» **Problem details**: Copy out, from the data, each line containing the string "begin".

» **Data for processing**:
######

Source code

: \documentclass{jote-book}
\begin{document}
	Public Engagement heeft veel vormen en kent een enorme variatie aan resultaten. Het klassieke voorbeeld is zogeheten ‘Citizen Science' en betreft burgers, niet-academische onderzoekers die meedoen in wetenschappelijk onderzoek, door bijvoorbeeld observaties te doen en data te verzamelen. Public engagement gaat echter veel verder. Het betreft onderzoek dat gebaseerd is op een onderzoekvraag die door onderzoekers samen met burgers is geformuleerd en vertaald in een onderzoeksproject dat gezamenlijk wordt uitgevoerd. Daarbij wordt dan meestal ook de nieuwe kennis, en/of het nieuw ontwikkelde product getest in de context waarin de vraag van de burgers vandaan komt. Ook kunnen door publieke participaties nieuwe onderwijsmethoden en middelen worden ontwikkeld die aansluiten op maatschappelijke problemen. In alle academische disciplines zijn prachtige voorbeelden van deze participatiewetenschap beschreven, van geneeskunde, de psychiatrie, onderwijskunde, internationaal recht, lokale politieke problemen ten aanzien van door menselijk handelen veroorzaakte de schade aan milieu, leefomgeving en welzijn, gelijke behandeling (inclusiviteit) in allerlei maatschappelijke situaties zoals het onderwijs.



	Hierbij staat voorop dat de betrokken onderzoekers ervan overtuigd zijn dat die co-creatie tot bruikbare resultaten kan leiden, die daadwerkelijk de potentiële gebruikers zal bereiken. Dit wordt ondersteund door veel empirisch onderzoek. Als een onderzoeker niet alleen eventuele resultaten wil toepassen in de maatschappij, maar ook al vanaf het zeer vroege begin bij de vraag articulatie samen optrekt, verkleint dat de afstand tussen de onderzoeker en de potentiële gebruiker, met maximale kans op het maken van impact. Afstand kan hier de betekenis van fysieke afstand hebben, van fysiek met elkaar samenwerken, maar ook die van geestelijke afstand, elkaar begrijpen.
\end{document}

######

» **Answer**:
\begin{document}
	Hierbij staat voorop dat de betrokken onderzoekers ervan overtuigd zijn dat die co-creatie tot bruikbare resultaten kan leiden, die daadwerkelijk de potentiële gebruikers zal bereiken. Dit wordt ondersteund door veel empirisch onderzoek. Als een onderzoeker niet alleen eventuele resultaten wil toepassen in de maatschappij, maar ook al vanaf het zeer vroege begin bij de vraag articulatie samen optrekt, verkleint dat de afstand tussen de onderzoeker en de potentiële gebruiker, met maximale kans op het maken van impact. Afstand kan hier de betekenis van fysieke afstand hebben, van fysiek met elkaar samenwerken, maar ook die van geestelijke afstand, elkaar begrijpen.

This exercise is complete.